What OCR did you use?

Tesseract?

What was the performance (of the OCR) like?

On Windows I use a small program that grabs a frame every second through the desktop API as a DirectX texture, and compresses that straight on the GPU to h265 using AMF. I'll upload the source in case it's interesting for anyone else.
(comment deleted)
I would love this!
why does CPP code always look so messy and unintelligible?

like if I see C# or Python it makes sense to me at least in some way

whereas CPP code always looks like it's powering some rocket engine?

Also thanks for sharing!

Well first of all, C++ is the language you'd be using to power a rocket engine.
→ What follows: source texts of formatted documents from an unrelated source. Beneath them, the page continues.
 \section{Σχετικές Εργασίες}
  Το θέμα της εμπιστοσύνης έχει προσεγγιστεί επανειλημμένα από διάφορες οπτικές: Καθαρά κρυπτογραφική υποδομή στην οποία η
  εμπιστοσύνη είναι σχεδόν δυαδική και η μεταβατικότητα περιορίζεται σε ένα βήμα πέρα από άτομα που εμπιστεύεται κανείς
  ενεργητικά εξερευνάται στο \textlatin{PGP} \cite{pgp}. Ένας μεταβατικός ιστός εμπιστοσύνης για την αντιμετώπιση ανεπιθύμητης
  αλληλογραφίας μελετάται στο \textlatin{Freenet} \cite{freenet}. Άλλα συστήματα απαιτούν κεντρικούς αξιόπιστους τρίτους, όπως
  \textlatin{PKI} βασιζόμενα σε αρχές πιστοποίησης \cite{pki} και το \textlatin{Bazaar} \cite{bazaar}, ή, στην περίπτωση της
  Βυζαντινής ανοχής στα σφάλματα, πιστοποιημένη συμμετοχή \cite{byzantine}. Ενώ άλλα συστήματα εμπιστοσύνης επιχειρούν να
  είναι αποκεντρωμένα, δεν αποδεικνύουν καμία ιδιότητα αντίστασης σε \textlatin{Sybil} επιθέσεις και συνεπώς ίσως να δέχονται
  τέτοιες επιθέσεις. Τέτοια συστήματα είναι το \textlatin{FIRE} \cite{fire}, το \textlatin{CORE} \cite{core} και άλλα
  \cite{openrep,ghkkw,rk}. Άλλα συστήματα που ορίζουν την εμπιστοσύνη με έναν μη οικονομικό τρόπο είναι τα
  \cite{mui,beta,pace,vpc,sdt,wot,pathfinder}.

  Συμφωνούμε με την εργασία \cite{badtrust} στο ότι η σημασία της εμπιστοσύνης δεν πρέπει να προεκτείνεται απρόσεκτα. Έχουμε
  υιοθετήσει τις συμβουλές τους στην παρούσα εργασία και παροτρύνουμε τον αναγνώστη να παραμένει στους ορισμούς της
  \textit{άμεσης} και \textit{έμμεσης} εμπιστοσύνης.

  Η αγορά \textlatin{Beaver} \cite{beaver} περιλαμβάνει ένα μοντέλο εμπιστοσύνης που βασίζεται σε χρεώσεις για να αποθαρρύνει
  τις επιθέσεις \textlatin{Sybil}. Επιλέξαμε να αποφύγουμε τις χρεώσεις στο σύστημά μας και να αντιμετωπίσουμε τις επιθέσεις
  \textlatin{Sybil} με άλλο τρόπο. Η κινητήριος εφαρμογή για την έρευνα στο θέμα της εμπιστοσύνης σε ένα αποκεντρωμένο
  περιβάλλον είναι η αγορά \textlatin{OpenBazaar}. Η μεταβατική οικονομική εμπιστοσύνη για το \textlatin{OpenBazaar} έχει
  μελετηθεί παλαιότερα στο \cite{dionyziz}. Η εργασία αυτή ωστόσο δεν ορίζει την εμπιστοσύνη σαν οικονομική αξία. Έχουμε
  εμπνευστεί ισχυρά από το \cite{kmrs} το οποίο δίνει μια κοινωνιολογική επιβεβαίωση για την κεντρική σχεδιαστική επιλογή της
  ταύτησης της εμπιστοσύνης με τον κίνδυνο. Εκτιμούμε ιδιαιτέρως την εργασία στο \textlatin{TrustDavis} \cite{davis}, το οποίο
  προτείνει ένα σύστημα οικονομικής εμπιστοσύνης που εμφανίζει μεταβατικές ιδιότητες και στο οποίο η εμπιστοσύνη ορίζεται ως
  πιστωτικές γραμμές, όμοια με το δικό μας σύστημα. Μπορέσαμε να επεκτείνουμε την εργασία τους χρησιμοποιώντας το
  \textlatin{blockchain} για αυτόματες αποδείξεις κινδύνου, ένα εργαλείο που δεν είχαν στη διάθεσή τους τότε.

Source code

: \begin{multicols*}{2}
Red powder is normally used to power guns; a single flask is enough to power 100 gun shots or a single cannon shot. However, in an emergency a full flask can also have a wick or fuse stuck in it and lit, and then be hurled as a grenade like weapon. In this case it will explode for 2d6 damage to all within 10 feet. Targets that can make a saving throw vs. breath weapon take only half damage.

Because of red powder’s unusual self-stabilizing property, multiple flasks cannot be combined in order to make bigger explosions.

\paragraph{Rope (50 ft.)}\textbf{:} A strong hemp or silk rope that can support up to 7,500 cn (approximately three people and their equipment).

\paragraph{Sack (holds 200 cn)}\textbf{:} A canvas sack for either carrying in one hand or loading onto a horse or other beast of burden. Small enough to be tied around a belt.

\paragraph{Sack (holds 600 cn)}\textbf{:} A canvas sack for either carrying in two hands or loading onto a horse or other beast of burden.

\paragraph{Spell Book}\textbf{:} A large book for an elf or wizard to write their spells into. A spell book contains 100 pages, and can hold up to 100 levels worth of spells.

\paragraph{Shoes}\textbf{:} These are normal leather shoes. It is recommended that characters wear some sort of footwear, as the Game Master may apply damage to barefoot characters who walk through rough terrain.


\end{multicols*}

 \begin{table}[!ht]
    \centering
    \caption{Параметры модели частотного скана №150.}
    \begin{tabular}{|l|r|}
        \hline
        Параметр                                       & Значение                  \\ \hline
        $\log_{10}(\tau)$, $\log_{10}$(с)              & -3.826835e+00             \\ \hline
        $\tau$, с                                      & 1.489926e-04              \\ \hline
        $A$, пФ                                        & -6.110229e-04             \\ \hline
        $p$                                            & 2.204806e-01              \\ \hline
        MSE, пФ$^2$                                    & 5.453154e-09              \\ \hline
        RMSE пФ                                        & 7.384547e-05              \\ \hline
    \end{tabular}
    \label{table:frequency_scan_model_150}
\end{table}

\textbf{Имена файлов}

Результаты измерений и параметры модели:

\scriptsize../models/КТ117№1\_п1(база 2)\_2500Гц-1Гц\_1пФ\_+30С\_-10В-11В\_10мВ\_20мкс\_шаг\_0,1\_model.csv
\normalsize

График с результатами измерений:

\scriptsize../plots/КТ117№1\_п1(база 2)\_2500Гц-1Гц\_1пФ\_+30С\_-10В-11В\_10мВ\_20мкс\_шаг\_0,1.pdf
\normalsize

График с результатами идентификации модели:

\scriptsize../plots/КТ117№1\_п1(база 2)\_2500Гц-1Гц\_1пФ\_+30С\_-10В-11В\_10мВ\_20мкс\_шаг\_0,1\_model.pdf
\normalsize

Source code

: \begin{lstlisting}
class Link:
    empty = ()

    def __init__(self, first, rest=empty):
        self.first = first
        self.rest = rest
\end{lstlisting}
And second, that code is a terrible example because most of it isn't C++. Large parts of that are very C like or directly C because it's using the Windows API.
Largely because it's a melting pot of ancient and modern coding standards. Got the C Win32 API along COM style and then whatever AMF is doing. Makes things very verbose and explicit.

I've seen worse Python.

Personally, I think it's charming. :)

> like if I see C# or Python it makes sense to me at least in some way

Could it be that you're just more used to looking at C#/Python than other things, then other things are more foreign and therefor look messy?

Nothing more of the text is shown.